**Task instructions**
Below are some records; find each line that carries the word "إنشاء" and copy it.
[[ Exercise materials, beginning ]]
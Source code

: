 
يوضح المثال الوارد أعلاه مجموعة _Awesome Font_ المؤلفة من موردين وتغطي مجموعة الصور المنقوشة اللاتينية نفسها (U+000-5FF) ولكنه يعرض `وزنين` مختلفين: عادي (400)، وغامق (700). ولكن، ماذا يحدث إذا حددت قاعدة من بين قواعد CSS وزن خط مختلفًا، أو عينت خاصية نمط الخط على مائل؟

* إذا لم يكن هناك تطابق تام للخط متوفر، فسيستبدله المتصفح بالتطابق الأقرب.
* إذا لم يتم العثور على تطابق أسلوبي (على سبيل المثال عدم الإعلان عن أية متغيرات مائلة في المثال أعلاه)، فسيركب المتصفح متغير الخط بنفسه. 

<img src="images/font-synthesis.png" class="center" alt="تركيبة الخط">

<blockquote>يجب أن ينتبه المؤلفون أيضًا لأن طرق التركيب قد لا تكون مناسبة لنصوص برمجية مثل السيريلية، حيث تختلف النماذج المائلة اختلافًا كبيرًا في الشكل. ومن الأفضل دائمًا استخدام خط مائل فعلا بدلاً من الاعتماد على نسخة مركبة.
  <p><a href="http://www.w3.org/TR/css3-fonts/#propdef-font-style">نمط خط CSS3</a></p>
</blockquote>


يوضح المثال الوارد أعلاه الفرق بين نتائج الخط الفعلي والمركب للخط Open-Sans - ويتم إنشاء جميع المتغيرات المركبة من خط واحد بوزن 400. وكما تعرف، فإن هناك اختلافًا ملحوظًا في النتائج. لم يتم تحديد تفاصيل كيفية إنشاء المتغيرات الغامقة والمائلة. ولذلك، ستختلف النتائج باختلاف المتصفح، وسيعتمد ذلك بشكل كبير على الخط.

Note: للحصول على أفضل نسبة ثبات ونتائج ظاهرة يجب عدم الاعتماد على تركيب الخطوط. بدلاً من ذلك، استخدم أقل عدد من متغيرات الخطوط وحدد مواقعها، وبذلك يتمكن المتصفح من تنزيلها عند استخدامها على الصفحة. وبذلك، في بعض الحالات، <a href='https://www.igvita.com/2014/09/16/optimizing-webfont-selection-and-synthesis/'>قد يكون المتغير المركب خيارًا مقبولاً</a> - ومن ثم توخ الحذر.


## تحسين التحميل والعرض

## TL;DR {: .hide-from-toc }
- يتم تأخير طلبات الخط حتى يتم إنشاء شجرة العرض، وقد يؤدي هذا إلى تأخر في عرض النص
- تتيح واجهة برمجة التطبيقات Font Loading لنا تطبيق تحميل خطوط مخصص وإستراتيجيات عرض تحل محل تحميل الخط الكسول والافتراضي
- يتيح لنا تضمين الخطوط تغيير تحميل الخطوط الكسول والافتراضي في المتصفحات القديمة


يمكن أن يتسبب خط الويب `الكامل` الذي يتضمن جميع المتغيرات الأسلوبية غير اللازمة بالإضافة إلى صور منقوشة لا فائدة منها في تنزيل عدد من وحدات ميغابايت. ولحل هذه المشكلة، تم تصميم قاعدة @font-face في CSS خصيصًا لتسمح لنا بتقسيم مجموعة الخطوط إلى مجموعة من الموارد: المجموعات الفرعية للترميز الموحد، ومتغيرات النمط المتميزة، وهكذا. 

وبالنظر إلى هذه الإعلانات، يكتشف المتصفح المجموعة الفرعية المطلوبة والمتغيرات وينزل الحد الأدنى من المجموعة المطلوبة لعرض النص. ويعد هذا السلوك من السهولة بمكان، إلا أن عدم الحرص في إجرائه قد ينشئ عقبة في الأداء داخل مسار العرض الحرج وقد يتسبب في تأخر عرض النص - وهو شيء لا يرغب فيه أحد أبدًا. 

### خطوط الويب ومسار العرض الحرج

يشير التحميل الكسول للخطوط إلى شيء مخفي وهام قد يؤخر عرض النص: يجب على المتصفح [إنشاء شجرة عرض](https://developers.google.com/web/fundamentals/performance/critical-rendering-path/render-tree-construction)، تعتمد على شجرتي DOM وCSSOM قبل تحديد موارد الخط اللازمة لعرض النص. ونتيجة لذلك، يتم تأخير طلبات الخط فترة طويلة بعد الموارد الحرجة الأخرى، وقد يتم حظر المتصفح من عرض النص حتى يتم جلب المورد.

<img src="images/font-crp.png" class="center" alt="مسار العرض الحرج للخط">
[[ Exercise materials, end ]]
**Written answer**
يوضح المثال الوارد أعلاه الفرق بين نتائج الخط الفعلي والمركب للخط Open-Sans - ويتم إنشاء جميع المتغيرات المركبة من خط واحد بوزن 400. وكما تعرف، فإن هناك اختلافًا ملحوظًا في النتائج. لم يتم تحديد تفاصيل كيفية إنشاء المتغيرات الغامقة والمائلة. ولذلك، ستختلف النتائج باختلاف المتصفح، وسيعتمد ذلك بشكل كبير على الخط.
- يتم تأخير طلبات الخط حتى يتم إنشاء شجرة العرض، وقد يؤدي هذا إلى تأخر في عرض النص
يشير التحميل الكسول للخطوط إلى شيء مخفي وهام قد يؤخر عرض النص: يجب على المتصفح [إنشاء شجرة عرض](https://developers.google.com/web/fundamentals/performance/critical-rendering-path/render-tree-construction)، تعتمد على شجرتي DOM وCSSOM قبل تحديد موارد الخط اللازمة لعرض النص. ونتيجة لذلك، يتم تأخير طلبات الخط فترة طويلة بعد الموارد الحرجة الأخرى، وقد يتم حظر المتصفح من عرض النص حتى يتم جلب المورد.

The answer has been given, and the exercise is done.